Josh Hart powered the latest win with a playoff-career high 26 points, while the Knicks have outscored opponents by 18.4 points per game across 12 playoff games. That margin reflects how complete they have looked through two rounds and now into the conference finals, where they have turned a competitive matchup into a two-game cushion.
The Cavaliers have had their own chances to change the series, but they have let both slip away. In Game 1, they blew a 22-point fourth-quarter lead, then in Game 2 Evan Mobley scored 14 points in the first half before going scoreless after halftime and not attempting a shot in the second half. Cleveland’s best interior options have not been the problem this week; the shots simply have not gone in when the game has tightened.
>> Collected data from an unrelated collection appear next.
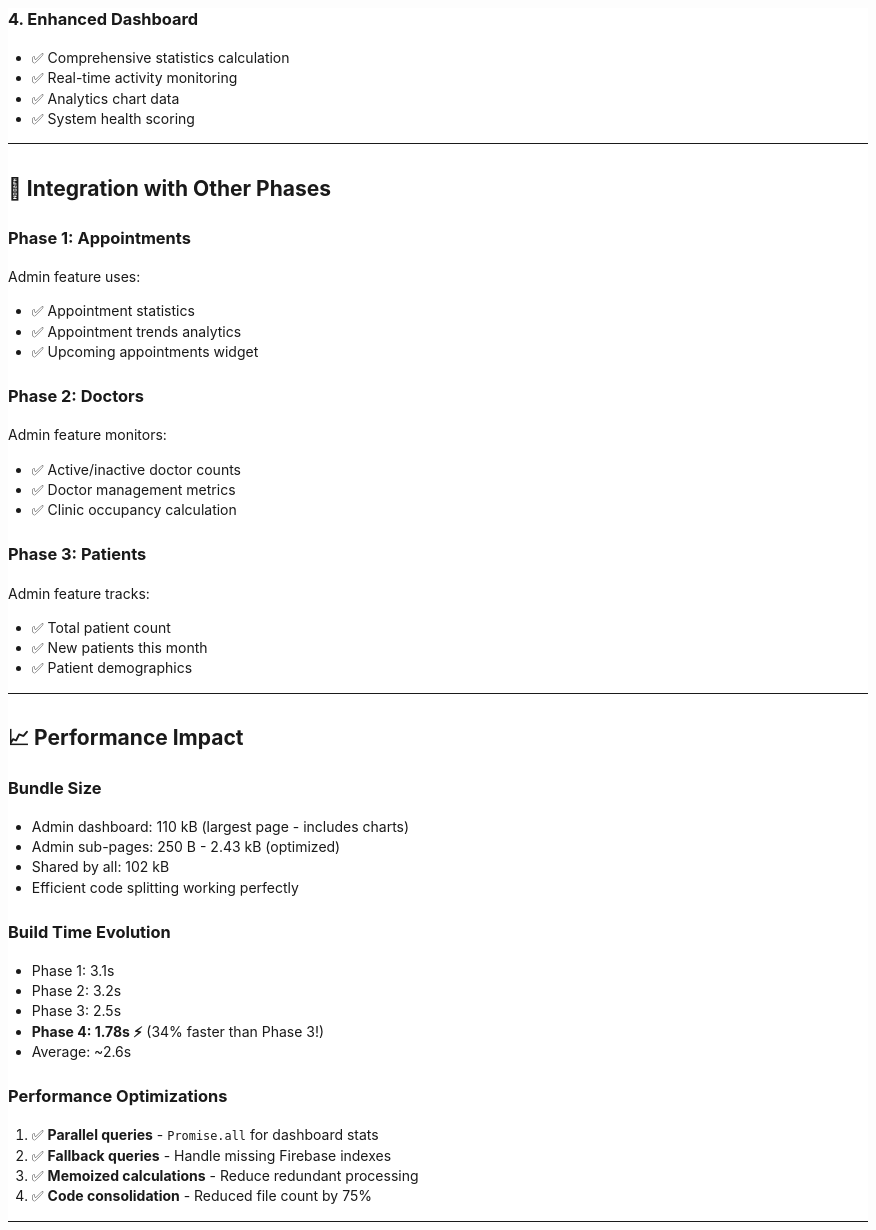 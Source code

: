 ### 4. Enhanced Dashboard
- ✅ Comprehensive statistics calculation
- ✅ Real-time activity monitoring
- ✅ Analytics chart data
- ✅ System health scoring

---

## 🔄 Integration with Other Phases

### Phase 1: Appointments
Admin feature uses:
- ✅ Appointment statistics
- ✅ Appointment trends analytics
- ✅ Upcoming appointments widget

### Phase 2: Doctors
Admin feature monitors:
- ✅ Active/inactive doctor counts
- ✅ Doctor management metrics
- ✅ Clinic occupancy calculation

### Phase 3: Patients
Admin feature tracks:
- ✅ Total patient count
- ✅ New patients this month
- ✅ Patient demographics

---

## 📈 Performance Impact

### Bundle Size
- Admin dashboard: 110 kB (largest page - includes charts)
- Admin sub-pages: 250 B - 2.43 kB (optimized)
- Shared by all: 102 kB
- Efficient code splitting working perfectly

### Build Time Evolution
- Phase 1: 3.1s
- Phase 2: 3.2s
- Phase 3: 2.5s
- **Phase 4: 1.78s ⚡** (34% faster than Phase 3!)
- Average: ~2.6s

### Performance Optimizations
1. ✅ **Parallel queries** - `Promise.all` for dashboard stats
2. ✅ **Fallback queries** - Handle missing Firebase indexes
3. ✅ **Memoized calculations** - Reduce redundant processing
4. ✅ **Code consolidation** - Reduced file count by 75%

--- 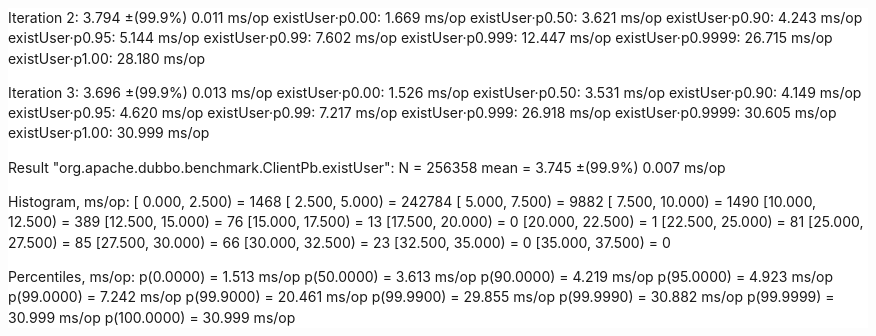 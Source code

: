 Iteration   2: 3.794 ±(99.9%) 0.011 ms/op
                 existUser·p0.00:   1.669 ms/op
                 existUser·p0.50:   3.621 ms/op
                 existUser·p0.90:   4.243 ms/op
                 existUser·p0.95:   5.144 ms/op
                 existUser·p0.99:   7.602 ms/op
                 existUser·p0.999:  12.447 ms/op
                 existUser·p0.9999: 26.715 ms/op
                 existUser·p1.00:   28.180 ms/op

Iteration   3: 3.696 ±(99.9%) 0.013 ms/op
                 existUser·p0.00:   1.526 ms/op
                 existUser·p0.50:   3.531 ms/op
                 existUser·p0.90:   4.149 ms/op
                 existUser·p0.95:   4.620 ms/op
                 existUser·p0.99:   7.217 ms/op
                 existUser·p0.999:  26.918 ms/op
                 existUser·p0.9999: 30.605 ms/op
                 existUser·p1.00:   30.999 ms/op



Result "org.apache.dubbo.benchmark.ClientPb.existUser":
  N = 256358
  mean =      3.745 ±(99.9%) 0.007 ms/op

  Histogram, ms/op:
    [ 0.000,  2.500) = 1468 
    [ 2.500,  5.000) = 242784 
    [ 5.000,  7.500) = 9882 
    [ 7.500, 10.000) = 1490 
    [10.000, 12.500) = 389 
    [12.500, 15.000) = 76 
    [15.000, 17.500) = 13 
    [17.500, 20.000) = 0 
    [20.000, 22.500) = 1 
    [22.500, 25.000) = 81 
    [25.000, 27.500) = 85 
    [27.500, 30.000) = 66 
    [30.000, 32.500) = 23 
    [32.500, 35.000) = 0 
    [35.000, 37.500) = 0 

  Percentiles, ms/op:
      p(0.0000) =      1.513 ms/op
     p(50.0000) =      3.613 ms/op
     p(90.0000) =      4.219 ms/op
     p(95.0000) =      4.923 ms/op
     p(99.0000) =      7.242 ms/op
     p(99.9000) =     20.461 ms/op
     p(99.9900) =     29.855 ms/op
     p(99.9990) =     30.882 ms/op
     p(99.9999) =     30.999 ms/op
    p(100.0000) =     30.999 ms/op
That has been most obvious from 3-point range, where the Cavaliers’ shot quality has actually been better in the conference finals than it was through the first two rounds. James Harden, Sam Merrill, Dennis Schröder, Max Strus and Jaylon Tyson should be a combined 18-for-48 from deep based on the looks they have created, a 38% expectation, but they are only 11-for-48, or 23%. For a team that has needed every open shot it can get, that gap has been too large to survive.
The series now shifts to Cleveland for Games 3 and 4, and the home floor gives the Cavaliers one more chance to make the matchup look like the one their shot quality says it should be. They have been here before, down 2-0 and forced to protect home court, but the burden is heavier now because the Knicks have already shown they can win in different ways. Hart delivered the scoring in Game 2, the defense has held up, and the Knicks have kept the pressure on from the opening tip through the final possessions.
What happens next is straightforward: Cleveland has to turn cleaner looks into made shots, or New York can spend Saturday night one win from closing in on the NBA Finals.